ENTRIES SUPPLIED ▸
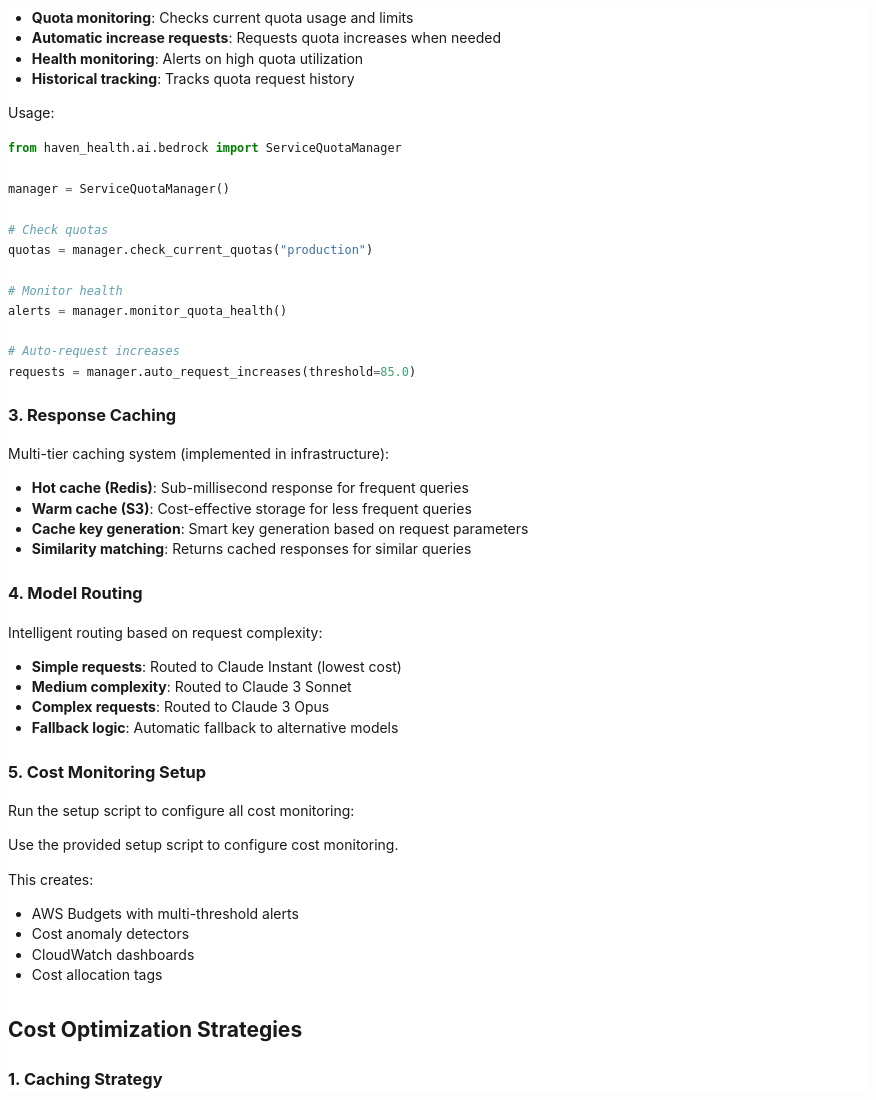 - **Quota monitoring**: Checks current quota usage and limits
- **Automatic increase requests**: Requests quota increases when needed
- **Health monitoring**: Alerts on high quota utilization
- **Historical tracking**: Tracks quota request history

Usage:
```python
from haven_health.ai.bedrock import ServiceQuotaManager

manager = ServiceQuotaManager()

# Check quotas
quotas = manager.check_current_quotas("production")

# Monitor health
alerts = manager.monitor_quota_health()

# Auto-request increases
requests = manager.auto_request_increases(threshold=85.0)
```

### 3. Response Caching

Multi-tier caching system (implemented in infrastructure):

- **Hot cache (Redis)**: Sub-millisecond response for frequent queries
- **Warm cache (S3)**: Cost-effective storage for less frequent queries
- **Cache key generation**: Smart key generation based on request parameters
- **Similarity matching**: Returns cached responses for similar queries

### 4. Model Routing

Intelligent routing based on request complexity:

- **Simple requests**: Routed to Claude Instant (lowest cost)
- **Medium complexity**: Routed to Claude 3 Sonnet
- **Complex requests**: Routed to Claude 3 Opus
- **Fallback logic**: Automatic fallback to alternative models

### 5. Cost Monitoring Setup

Run the setup script to configure all cost monitoring:

Use the provided setup script to configure cost monitoring.

This creates:
- AWS Budgets with multi-threshold alerts
- Cost anomaly detectors
- CloudWatch dashboards
- Cost allocation tags

## Cost Optimization Strategies

### 1. Caching Strategy
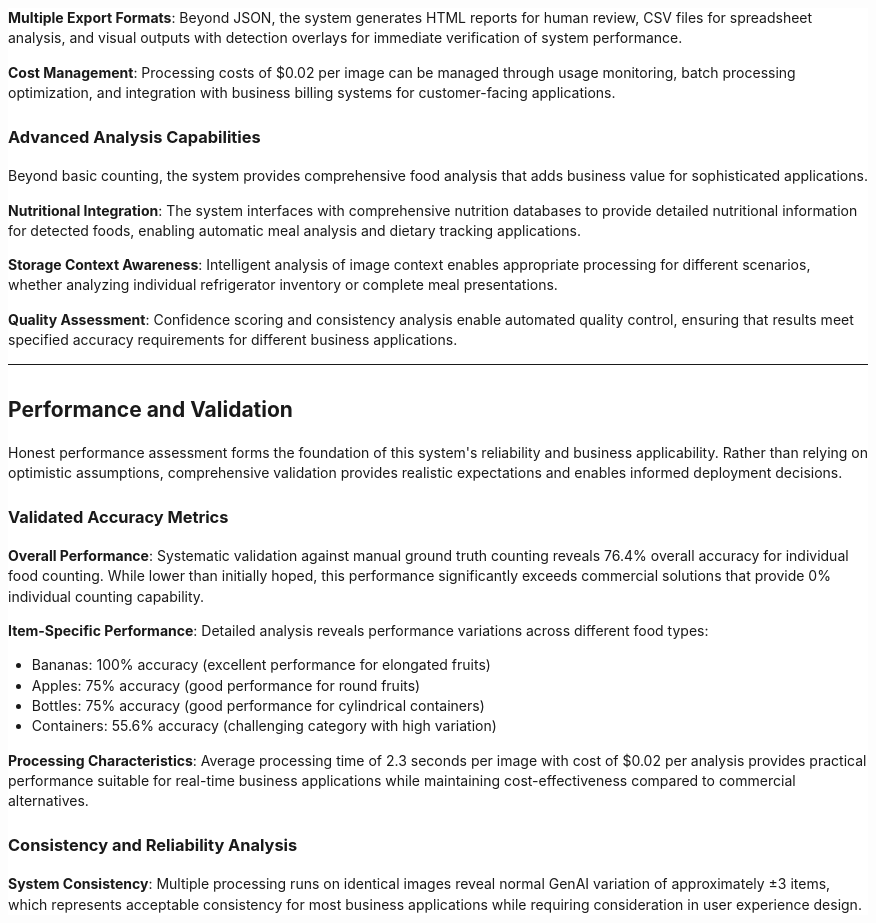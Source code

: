 **Multiple Export Formats**: Beyond JSON, the system generates HTML reports for human review, CSV files for spreadsheet analysis, and visual outputs with detection overlays for immediate verification of system performance.

**Cost Management**: Processing costs of $0.02 per image can be managed through usage monitoring, batch processing optimization, and integration with business billing systems for customer-facing applications.

### Advanced Analysis Capabilities

Beyond basic counting, the system provides comprehensive food analysis that adds business value for sophisticated applications.

**Nutritional Integration**: The system interfaces with comprehensive nutrition databases to provide detailed nutritional information for detected foods, enabling automatic meal analysis and dietary tracking applications.

**Storage Context Awareness**: Intelligent analysis of image context enables appropriate processing for different scenarios, whether analyzing individual refrigerator inventory or complete meal presentations.

**Quality Assessment**: Confidence scoring and consistency analysis enable automated quality control, ensuring that results meet specified accuracy requirements for different business applications.

---

## Performance and Validation

Honest performance assessment forms the foundation of this system's reliability and business applicability. Rather than relying on optimistic assumptions, comprehensive validation provides realistic expectations and enables informed deployment decisions.

### Validated Accuracy Metrics

**Overall Performance**: Systematic validation against manual ground truth counting reveals 76.4% overall accuracy for individual food counting. While lower than initially hoped, this performance significantly exceeds commercial solutions that provide 0% individual counting capability.

**Item-Specific Performance**: Detailed analysis reveals performance variations across different food types:
- Bananas: 100% accuracy (excellent performance for elongated fruits)
- Apples: 75% accuracy (good performance for round fruits)
- Bottles: 75% accuracy (good performance for cylindrical containers)
- Containers: 55.6% accuracy (challenging category with high variation)

**Processing Characteristics**: Average processing time of 2.3 seconds per image with cost of $0.02 per analysis provides practical performance suitable for real-time business applications while maintaining cost-effectiveness compared to commercial alternatives.

### Consistency and Reliability Analysis

**System Consistency**: Multiple processing runs on identical images reveal normal GenAI variation of approximately ±3 items, which represents acceptable consistency for most business applications while requiring consideration in user experience design.
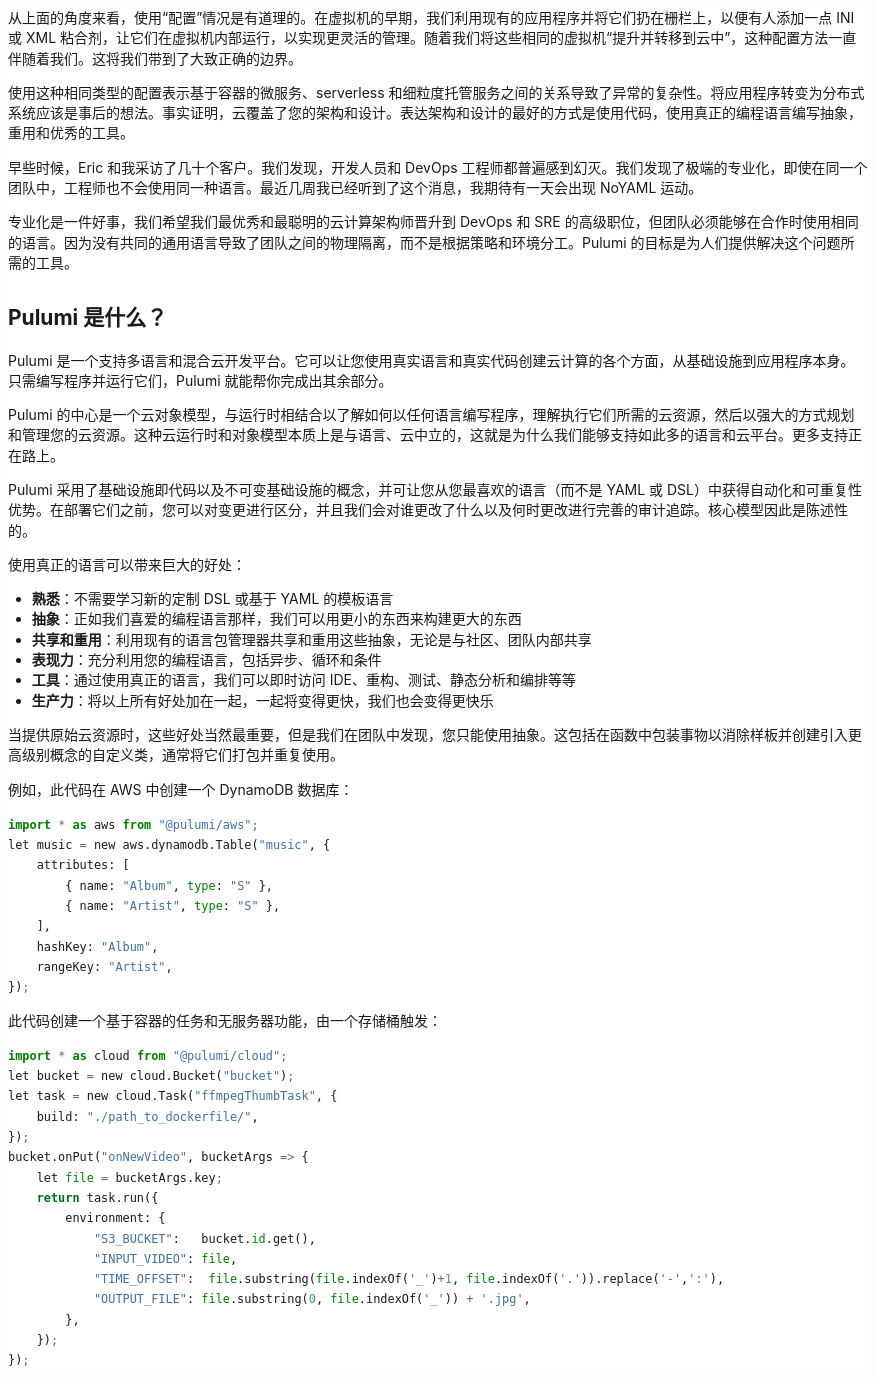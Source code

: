 从上面的角度来看，使用“配置”情况是有道理的。在虚拟机的早期，我们利用现有的应用程序并将它们扔在栅栏上，以便有人添加一点 INI 或 XML 粘合剂，让它们在虚拟机内部运行，以实现更灵活的管理。随着我们将这些相同的虚拟机“提升并转移到云中”，这种配置方法一直伴随着我们。这将我们带到了大致正确的边界。

使用这种相同类型的配置表示基于容器的微服务、serverless 和细粒度托管服务之间的关系导致了异常的复杂性。将应用程序转变为分布式系统应该是事后的想法。事实证明，云覆盖了您的架构和设计。表达架构和设计的最好的方式是使用代码，使用真正的编程语言编写抽象，重用和优秀的工具。

早些时候，Eric 和我采访了几十个客户。我们发现，开发人员和 DevOps 工程师都普遍感到幻灭。我们发现了极端的专业化，即使在同一个团队中，工程师也不会使用同一种语言。最近几周我已经听到了这个消息，我期待有一天会出现 NoYAML 运动。

专业化是一件好事，我们希望我们最优秀和最聪明的云计算架构师晋升到 DevOps 和 SRE 的高级职位，但团队必须能够在合作时使用相同的语言。因为没有共同的通用语言导致了团队之间的物理隔离，而不是根据策略和环境分工。Pulumi 的目标是为人们提供解决这个问题所需的工具。

## Pulumi 是什么？

Pulumi 是一个支持多语言和混合云开发平台。它可以让您使用真实语言和真实代码创建云计算的各个方面，从基础设施到应用程序本身。只需编写程序并运行它们，Pulumi 就能帮你完成出其余部分。

Pulumi 的中心是一个云对象模型，与运行时相结合以了解如何以任何语言编写程序，理解执行它们所需的云资源，然后以强大的方式规划和管理您的云资源。这种云运行时和对象模型本质上是与语言、云中立的，这就是为什么我们能够支持如此多的语言和云平台。更多支持正在路上。

Pulumi 采用了基础设施即代码以及不可变基础设施的概念，并可让您从您最喜欢的语言（而不是 YAML 或 DSL）中获得自动化和可重复性优势。在部署它们之前，您可以对变更进行区分，并且我们会对谁更改了什么以及何时更改进行完善的审计追踪。核心模型因此是陈述性的。

使用真正的语言可以带来巨大的好处：

- **熟悉**：不需要学习新的定制 DSL 或基于 YAML 的模板语言
- **抽象**：正如我们喜爱的编程语言那样，我们可以用更小的东西来构建更大的东西
- **共享和重用**：利用现有的语言包管理器共享和重用这些抽象，无论是与社区、团队内部共享
- **表现力**：充分利用您的编程语言，包括异步、循环和条件
- **工具**：通过使用真正的语言，我们可以即时访问 IDE、重构、测试、静态分析和编排等等
- **生产力**：将以上所有好处加在一起，一起将变得更快，我们也会变得更快乐

当提供原始云资源时，这些好处当然最重要，但是我们在团队中发现，您只能使用抽象。这包括在函数中包装事物以消除样板并创建引入更高级别概念的自定义类，通常将它们打包并重复使用。

例如，此代码在 AWS 中创建一个 DynamoDB 数据库：

```python
import * as aws from "@pulumi/aws";
let music = new aws.dynamodb.Table("music", {
    attributes: [
        { name: "Album", type: "S" },
        { name: "Artist", type: "S" },
    ],
    hashKey: "Album",
    rangeKey: "Artist",
});
```

此代码创建一个基于容器的任务和无服务器功能，由一个存储桶触发：

```python
import * as cloud from "@pulumi/cloud";
let bucket = new cloud.Bucket("bucket");
let task = new cloud.Task("ffmpegThumbTask", {
    build: "./path_to_dockerfile/",
});
bucket.onPut("onNewVideo", bucketArgs => {
    let file = bucketArgs.key;
    return task.run({
        environment: {
            "S3_BUCKET":   bucket.id.get(),
            "INPUT_VIDEO": file,
            "TIME_OFFSET":  file.substring(file.indexOf('_')+1, file.indexOf('.')).replace('-',':'),
            "OUTPUT_FILE": file.substring(0, file.indexOf('_')) + '.jpg',
        },
    });
});
```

WORK REQUIRED ▸
Only the lines from the beginning of the records up to and including the line with "of system performance." should appear, exactly as they are, and no pictures.

SOLUTION BELOW ▸
 - **Quota monitoring**: Checks current quota usage and limits
- **Automatic increase requests**: Requests quota increases when needed
- **Health monitoring**: Alerts on high quota utilization
- **Historical tracking**: Tracks quota request history

Usage:
```python
from haven_health.ai.bedrock import ServiceQuotaManager

manager = ServiceQuotaManager()

# Check quotas
quotas = manager.check_current_quotas("production")

# Monitor health
alerts = manager.monitor_quota_health()

# Auto-request increases
requests = manager.auto_request_increases(threshold=85.0)
```

### 3. Response Caching

Multi-tier caching system (implemented in infrastructure):

- **Hot cache (Redis)**: Sub-millisecond response for frequent queries
- **Warm cache (S3)**: Cost-effective storage for less frequent queries
- **Cache key generation**: Smart key generation based on request parameters
- **Similarity matching**: Returns cached responses for similar queries

### 4. Model Routing

Intelligent routing based on request complexity:

- **Simple requests**: Routed to Claude Instant (lowest cost)
- **Medium complexity**: Routed to Claude 3 Sonnet
- **Complex requests**: Routed to Claude 3 Opus
- **Fallback logic**: Automatic fallback to alternative models

### 5. Cost Monitoring Setup

Run the setup script to configure all cost monitoring:

Use the provided setup script to configure cost monitoring.

This creates:
- AWS Budgets with multi-threshold alerts
- Cost anomaly detectors
- CloudWatch dashboards
- Cost allocation tags

## Cost Optimization Strategies

### 1. Caching Strategy
Source code

: **Multiple Export Formats**: Beyond JSON, the system generates HTML reports for human review, CSV files for spreadsheet analysis, and visual outputs with detection overlays for immediate verification of system performance.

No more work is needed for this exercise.